» **WORK TO BE COMPLETED**:
Below is a block of records; repeat each one exactly.

Stored data
=====
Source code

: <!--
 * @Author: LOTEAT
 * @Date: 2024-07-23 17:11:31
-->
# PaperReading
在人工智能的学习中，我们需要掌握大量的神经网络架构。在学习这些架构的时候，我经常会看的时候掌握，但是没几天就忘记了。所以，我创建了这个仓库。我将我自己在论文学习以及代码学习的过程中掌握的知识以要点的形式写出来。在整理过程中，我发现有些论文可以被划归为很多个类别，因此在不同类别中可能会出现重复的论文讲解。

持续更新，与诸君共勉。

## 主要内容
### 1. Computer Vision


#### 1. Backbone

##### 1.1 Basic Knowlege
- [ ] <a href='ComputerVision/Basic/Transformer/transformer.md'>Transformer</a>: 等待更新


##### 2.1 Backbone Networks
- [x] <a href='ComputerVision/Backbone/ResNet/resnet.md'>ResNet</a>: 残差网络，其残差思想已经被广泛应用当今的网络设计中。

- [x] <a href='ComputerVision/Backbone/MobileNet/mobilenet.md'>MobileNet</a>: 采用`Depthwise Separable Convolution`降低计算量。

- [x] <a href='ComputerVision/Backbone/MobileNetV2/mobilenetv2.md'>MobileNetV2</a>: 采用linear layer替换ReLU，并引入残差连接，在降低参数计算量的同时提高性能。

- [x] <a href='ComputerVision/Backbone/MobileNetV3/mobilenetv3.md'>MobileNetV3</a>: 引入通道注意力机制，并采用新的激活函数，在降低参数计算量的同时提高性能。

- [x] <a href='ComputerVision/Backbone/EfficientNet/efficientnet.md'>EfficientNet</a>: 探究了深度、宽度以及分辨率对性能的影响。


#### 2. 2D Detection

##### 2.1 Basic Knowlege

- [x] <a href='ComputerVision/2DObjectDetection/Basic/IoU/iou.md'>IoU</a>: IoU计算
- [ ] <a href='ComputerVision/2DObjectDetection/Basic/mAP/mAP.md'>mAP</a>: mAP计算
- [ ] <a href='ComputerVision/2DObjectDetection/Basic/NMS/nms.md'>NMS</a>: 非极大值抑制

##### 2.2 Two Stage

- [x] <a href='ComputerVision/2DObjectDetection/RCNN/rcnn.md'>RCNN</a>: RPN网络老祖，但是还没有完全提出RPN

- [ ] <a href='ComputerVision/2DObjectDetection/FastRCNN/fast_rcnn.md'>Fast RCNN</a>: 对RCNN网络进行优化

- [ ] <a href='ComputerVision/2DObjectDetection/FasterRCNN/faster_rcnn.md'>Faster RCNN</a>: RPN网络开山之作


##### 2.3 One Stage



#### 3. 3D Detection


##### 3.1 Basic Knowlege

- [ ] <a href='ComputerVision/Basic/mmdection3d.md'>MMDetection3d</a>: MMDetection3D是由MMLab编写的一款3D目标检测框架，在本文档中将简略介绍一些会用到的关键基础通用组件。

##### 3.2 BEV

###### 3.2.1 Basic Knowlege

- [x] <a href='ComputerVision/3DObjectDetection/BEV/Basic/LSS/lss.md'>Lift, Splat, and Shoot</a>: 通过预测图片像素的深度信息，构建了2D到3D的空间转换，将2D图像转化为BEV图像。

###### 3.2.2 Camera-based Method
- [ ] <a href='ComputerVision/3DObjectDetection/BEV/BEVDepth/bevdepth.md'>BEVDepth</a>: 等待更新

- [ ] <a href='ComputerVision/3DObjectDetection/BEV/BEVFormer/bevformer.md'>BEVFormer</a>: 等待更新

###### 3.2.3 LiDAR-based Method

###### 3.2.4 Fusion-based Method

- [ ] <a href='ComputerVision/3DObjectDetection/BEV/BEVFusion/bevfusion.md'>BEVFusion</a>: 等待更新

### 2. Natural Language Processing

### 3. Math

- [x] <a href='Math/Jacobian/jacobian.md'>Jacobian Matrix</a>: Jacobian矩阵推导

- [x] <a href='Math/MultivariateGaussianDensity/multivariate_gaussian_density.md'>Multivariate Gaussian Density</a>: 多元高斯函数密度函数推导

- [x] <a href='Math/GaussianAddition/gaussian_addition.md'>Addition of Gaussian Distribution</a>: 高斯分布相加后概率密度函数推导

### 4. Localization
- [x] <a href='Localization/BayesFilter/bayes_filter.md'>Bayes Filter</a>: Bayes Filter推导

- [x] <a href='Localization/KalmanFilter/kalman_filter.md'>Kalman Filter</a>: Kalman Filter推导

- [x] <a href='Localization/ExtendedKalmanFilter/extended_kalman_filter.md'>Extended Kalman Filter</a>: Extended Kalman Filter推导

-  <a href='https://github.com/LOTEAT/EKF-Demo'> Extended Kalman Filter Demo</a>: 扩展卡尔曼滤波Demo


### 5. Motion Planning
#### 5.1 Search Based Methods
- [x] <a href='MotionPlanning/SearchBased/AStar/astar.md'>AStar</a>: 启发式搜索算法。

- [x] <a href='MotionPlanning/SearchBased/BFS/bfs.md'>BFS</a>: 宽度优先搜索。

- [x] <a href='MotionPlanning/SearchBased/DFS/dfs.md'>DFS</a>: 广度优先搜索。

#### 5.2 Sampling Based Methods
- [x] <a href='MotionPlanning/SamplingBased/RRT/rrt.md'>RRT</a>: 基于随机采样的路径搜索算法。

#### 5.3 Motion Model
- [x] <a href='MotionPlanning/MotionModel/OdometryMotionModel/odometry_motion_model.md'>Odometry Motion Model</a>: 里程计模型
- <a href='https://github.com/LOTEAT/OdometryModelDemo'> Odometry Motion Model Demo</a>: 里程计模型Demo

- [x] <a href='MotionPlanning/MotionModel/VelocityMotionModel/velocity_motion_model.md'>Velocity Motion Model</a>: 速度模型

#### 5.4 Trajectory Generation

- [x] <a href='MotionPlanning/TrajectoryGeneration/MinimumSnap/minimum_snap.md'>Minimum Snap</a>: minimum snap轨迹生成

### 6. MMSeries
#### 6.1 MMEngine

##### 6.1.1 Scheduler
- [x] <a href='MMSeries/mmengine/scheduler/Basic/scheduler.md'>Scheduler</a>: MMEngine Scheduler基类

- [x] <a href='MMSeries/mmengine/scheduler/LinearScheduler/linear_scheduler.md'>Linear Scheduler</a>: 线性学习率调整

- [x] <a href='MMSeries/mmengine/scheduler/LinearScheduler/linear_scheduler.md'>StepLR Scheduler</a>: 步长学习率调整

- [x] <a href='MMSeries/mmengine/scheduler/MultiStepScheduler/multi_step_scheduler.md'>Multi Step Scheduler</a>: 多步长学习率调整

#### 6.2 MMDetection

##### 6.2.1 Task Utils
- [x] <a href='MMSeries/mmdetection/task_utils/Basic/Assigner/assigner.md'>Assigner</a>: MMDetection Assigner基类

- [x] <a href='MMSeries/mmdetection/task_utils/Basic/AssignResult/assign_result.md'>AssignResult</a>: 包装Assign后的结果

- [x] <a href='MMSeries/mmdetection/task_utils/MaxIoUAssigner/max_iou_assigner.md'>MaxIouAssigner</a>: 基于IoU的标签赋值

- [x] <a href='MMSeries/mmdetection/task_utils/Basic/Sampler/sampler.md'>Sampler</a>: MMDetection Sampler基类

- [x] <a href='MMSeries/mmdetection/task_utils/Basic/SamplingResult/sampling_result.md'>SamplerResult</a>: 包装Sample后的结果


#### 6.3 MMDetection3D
=====
» **EXERCISE RESULT**:
Source code

: <!--
 * @Author: LOTEAT
 * @Date: 2024-07-23 17:11:31
-->
# PaperReading
在人工智能的学习中，我们需要掌握大量的神经网络架构。在学习这些架构的时候，我经常会看的时候掌握，但是没几天就忘记了。所以，我创建了这个仓库。我将我自己在论文学习以及代码学习的过程中掌握的知识以要点的形式写出来。在整理过程中，我发现有些论文可以被划归为很多个类别，因此在不同类别中可能会出现重复的论文讲解。

持续更新，与诸君共勉。

## 主要内容
### 1. Computer Vision


#### 1. Backbone

##### 1.1 Basic Knowlege
- [ ] <a href='ComputerVision/Basic/Transformer/transformer.md'>Transformer</a>: 等待更新


##### 2.1 Backbone Networks
- [x] <a href='ComputerVision/Backbone/ResNet/resnet.md'>ResNet</a>: 残差网络，其残差思想已经被广泛应用当今的网络设计中。

- [x] <a href='ComputerVision/Backbone/MobileNet/mobilenet.md'>MobileNet</a>: 采用`Depthwise Separable Convolution`降低计算量。

- [x] <a href='ComputerVision/Backbone/MobileNetV2/mobilenetv2.md'>MobileNetV2</a>: 采用linear layer替换ReLU，并引入残差连接，在降低参数计算量的同时提高性能。

- [x] <a href='ComputerVision/Backbone/MobileNetV3/mobilenetv3.md'>MobileNetV3</a>: 引入通道注意力机制，并采用新的激活函数，在降低参数计算量的同时提高性能。

- [x] <a href='ComputerVision/Backbone/EfficientNet/efficientnet.md'>EfficientNet</a>: 探究了深度、宽度以及分辨率对性能的影响。


#### 2. 2D Detection

##### 2.1 Basic Knowlege

- [x] <a href='ComputerVision/2DObjectDetection/Basic/IoU/iou.md'>IoU</a>: IoU计算
- [ ] <a href='ComputerVision/2DObjectDetection/Basic/mAP/mAP.md'>mAP</a>: mAP计算
- [ ] <a href='ComputerVision/2DObjectDetection/Basic/NMS/nms.md'>NMS</a>: 非极大值抑制

##### 2.2 Two Stage

- [x] <a href='ComputerVision/2DObjectDetection/RCNN/rcnn.md'>RCNN</a>: RPN网络老祖，但是还没有完全提出RPN

- [ ] <a href='ComputerVision/2DObjectDetection/FastRCNN/fast_rcnn.md'>Fast RCNN</a>: 对RCNN网络进行优化

- [ ] <a href='ComputerVision/2DObjectDetection/FasterRCNN/faster_rcnn.md'>Faster RCNN</a>: RPN网络开山之作


##### 2.3 One Stage



#### 3. 3D Detection


##### 3.1 Basic Knowlege

- [ ] <a href='ComputerVision/Basic/mmdection3d.md'>MMDetection3d</a>: MMDetection3D是由MMLab编写的一款3D目标检测框架，在本文档中将简略介绍一些会用到的关键基础通用组件。

##### 3.2 BEV

###### 3.2.1 Basic Knowlege

- [x] <a href='ComputerVision/3DObjectDetection/BEV/Basic/LSS/lss.md'>Lift, Splat, and Shoot</a>: 通过预测图片像素的深度信息，构建了2D到3D的空间转换，将2D图像转化为BEV图像。

###### 3.2.2 Camera-based Method
- [ ] <a href='ComputerVision/3DObjectDetection/BEV/BEVDepth/bevdepth.md'>BEVDepth</a>: 等待更新

- [ ] <a href='ComputerVision/3DObjectDetection/BEV/BEVFormer/bevformer.md'>BEVFormer</a>: 等待更新

###### 3.2.3 LiDAR-based Method

###### 3.2.4 Fusion-based Method

- [ ] <a href='ComputerVision/3DObjectDetection/BEV/BEVFusion/bevfusion.md'>BEVFusion</a>: 等待更新

### 2. Natural Language Processing

### 3. Math

- [x] <a href='Math/Jacobian/jacobian.md'>Jacobian Matrix</a>: Jacobian矩阵推导

- [x] <a href='Math/MultivariateGaussianDensity/multivariate_gaussian_density.md'>Multivariate Gaussian Density</a>: 多元高斯函数密度函数推导

- [x] <a href='Math/GaussianAddition/gaussian_addition.md'>Addition of Gaussian Distribution</a>: 高斯分布相加后概率密度函数推导

### 4. Localization
- [x] <a href='Localization/BayesFilter/bayes_filter.md'>Bayes Filter</a>: Bayes Filter推导

- [x] <a href='Localization/KalmanFilter/kalman_filter.md'>Kalman Filter</a>: Kalman Filter推导

- [x] <a href='Localization/ExtendedKalmanFilter/extended_kalman_filter.md'>Extended Kalman Filter</a>: Extended Kalman Filter推导

-  <a href='https://github.com/LOTEAT/EKF-Demo'> Extended Kalman Filter Demo</a>: 扩展卡尔曼滤波Demo


### 5. Motion Planning
#### 5.1 Search Based Methods
- [x] <a href='MotionPlanning/SearchBased/AStar/astar.md'>AStar</a>: 启发式搜索算法。

- [x] <a href='MotionPlanning/SearchBased/BFS/bfs.md'>BFS</a>: 宽度优先搜索。

- [x] <a href='MotionPlanning/SearchBased/DFS/dfs.md'>DFS</a>: 广度优先搜索。

#### 5.2 Sampling Based Methods
- [x] <a href='MotionPlanning/SamplingBased/RRT/rrt.md'>RRT</a>: 基于随机采样的路径搜索算法。

#### 5.3 Motion Model
- [x] <a href='MotionPlanning/MotionModel/OdometryMotionModel/odometry_motion_model.md'>Odometry Motion Model</a>: 里程计模型
- <a href='https://github.com/LOTEAT/OdometryModelDemo'> Odometry Motion Model Demo</a>: 里程计模型Demo

- [x] <a href='MotionPlanning/MotionModel/VelocityMotionModel/velocity_motion_model.md'>Velocity Motion Model</a>: 速度模型

#### 5.4 Trajectory Generation

- [x] <a href='MotionPlanning/TrajectoryGeneration/MinimumSnap/minimum_snap.md'>Minimum Snap</a>: minimum snap轨迹生成

### 6. MMSeries
#### 6.1 MMEngine

##### 6.1.1 Scheduler
- [x] <a href='MMSeries/mmengine/scheduler/Basic/scheduler.md'>Scheduler</a>: MMEngine Scheduler基类

- [x] <a href='MMSeries/mmengine/scheduler/LinearScheduler/linear_scheduler.md'>Linear Scheduler</a>: 线性学习率调整

- [x] <a href='MMSeries/mmengine/scheduler/LinearScheduler/linear_scheduler.md'>StepLR Scheduler</a>: 步长学习率调整

- [x] <a href='MMSeries/mmengine/scheduler/MultiStepScheduler/multi_step_scheduler.md'>Multi Step Scheduler</a>: 多步长学习率调整

#### 6.2 MMDetection

##### 6.2.1 Task Utils
- [x] <a href='MMSeries/mmdetection/task_utils/Basic/Assigner/assigner.md'>Assigner</a>: MMDetection Assigner基类

- [x] <a href='MMSeries/mmdetection/task_utils/Basic/AssignResult/assign_result.md'>AssignResult</a>: 包装Assign后的结果

- [x] <a href='MMSeries/mmdetection/task_utils/MaxIoUAssigner/max_iou_assigner.md'>MaxIouAssigner</a>: 基于IoU的标签赋值

- [x] <a href='MMSeries/mmdetection/task_utils/Basic/Sampler/sampler.md'>Sampler</a>: MMDetection Sampler基类

- [x] <a href='MMSeries/mmdetection/task_utils/Basic/SamplingResult/sampling_result.md'>SamplerResult</a>: 包装Sample后的结果


#### 6.3 MMDetection3D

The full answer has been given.